Dick’s body instantly flew into a more rational attitude, and his head was seen to turn east and west in the gloom, as if endeavouring to discern some proper answer to that question; and at last he said in rather feeble accents—“Nothing, father.”
“Th’st take long enough time about it then, upon my body,” said the tranter, as they all turned anew towards the vicarage.
“I thought you hadn’t done having snap in the gallery,” said Dick.
“Why, we’ve been traypsing and rambling about, looking everywhere, and thinking you’d done fifty deathly things, and here have you been at nothing at all!”
“The stupidness lies in that point of it being nothing at all,” murmured Mr.
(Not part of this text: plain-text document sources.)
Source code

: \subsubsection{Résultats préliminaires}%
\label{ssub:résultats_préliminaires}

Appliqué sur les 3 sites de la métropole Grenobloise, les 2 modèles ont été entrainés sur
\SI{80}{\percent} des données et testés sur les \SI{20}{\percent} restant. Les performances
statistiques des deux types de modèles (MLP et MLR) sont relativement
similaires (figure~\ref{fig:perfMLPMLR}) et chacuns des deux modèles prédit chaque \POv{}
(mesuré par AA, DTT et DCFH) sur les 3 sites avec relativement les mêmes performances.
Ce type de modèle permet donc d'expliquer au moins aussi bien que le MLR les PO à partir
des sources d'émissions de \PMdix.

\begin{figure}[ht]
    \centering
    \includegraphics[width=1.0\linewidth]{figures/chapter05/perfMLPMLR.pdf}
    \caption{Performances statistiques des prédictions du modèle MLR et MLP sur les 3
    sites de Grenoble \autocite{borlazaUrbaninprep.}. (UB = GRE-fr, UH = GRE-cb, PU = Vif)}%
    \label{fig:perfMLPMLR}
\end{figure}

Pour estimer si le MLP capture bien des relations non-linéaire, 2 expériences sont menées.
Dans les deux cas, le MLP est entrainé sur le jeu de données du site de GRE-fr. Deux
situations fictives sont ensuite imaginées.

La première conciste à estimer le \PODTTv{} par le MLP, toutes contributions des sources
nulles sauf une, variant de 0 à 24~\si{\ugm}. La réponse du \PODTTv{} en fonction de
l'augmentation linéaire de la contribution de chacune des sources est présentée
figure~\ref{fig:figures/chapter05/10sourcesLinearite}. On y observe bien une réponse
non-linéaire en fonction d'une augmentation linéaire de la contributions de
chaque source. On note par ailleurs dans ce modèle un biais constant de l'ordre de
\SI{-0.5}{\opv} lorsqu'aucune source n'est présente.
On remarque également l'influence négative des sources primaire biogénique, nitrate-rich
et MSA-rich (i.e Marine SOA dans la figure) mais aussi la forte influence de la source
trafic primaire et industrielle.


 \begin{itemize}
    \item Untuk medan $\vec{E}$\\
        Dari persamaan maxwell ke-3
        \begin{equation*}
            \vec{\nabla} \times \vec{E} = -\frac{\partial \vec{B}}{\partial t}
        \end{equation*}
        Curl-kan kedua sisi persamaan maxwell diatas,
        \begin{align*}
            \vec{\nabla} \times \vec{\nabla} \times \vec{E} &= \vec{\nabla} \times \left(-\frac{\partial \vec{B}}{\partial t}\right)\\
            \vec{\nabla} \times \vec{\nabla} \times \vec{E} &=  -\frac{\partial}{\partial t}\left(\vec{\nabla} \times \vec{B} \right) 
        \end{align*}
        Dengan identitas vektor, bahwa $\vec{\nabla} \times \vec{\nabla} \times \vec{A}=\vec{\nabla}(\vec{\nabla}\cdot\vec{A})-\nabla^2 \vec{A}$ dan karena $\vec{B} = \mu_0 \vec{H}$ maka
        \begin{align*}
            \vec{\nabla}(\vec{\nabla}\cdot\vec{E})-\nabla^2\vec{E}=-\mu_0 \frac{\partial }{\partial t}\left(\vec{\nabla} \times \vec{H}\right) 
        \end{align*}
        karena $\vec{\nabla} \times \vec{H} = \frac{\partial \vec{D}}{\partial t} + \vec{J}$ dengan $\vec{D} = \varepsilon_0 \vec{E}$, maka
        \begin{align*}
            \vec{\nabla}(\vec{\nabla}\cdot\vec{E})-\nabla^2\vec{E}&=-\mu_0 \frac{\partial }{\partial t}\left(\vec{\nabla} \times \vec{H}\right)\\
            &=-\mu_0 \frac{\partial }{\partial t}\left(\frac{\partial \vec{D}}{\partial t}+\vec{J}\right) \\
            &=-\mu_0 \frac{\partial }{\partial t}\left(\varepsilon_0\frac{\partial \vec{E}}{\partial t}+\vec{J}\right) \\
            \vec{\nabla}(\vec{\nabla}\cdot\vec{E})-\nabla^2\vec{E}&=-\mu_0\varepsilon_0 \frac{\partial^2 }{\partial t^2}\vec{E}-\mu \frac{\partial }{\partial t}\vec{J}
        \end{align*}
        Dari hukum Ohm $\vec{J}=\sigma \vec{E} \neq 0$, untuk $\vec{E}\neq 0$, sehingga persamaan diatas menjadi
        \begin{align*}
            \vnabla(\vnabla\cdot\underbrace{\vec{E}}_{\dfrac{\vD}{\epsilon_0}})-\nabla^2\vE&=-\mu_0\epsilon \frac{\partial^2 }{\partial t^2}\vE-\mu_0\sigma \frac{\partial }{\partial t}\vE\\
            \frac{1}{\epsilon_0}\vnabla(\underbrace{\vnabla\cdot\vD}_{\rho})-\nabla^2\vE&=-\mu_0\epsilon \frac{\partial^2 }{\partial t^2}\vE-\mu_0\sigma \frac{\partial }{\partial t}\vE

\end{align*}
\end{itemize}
Spinks.
The vicarage front was their next field of operation, and Mr. Maybold, the lately-arrived incumbent, duly received his share of the night’s harmonies. It was hoped that by reason of his profession he would have been led to open the window, and an extra carol in quick time was added to draw him forth. But Mr. Maybold made no stir.
“A bad sign!” said old William, shaking his head.
However, at that same instant a musical voice was heard exclaiming from inner depths of bedclothes—“Thanks, villagers!”
“What did he say?” asked Bowman, who was rather dull of hearing. Bowman’s voice, being therefore loud, had been heard by the vicar within.
“I said, ‘Thanks, villagers!’” cried the vicar again.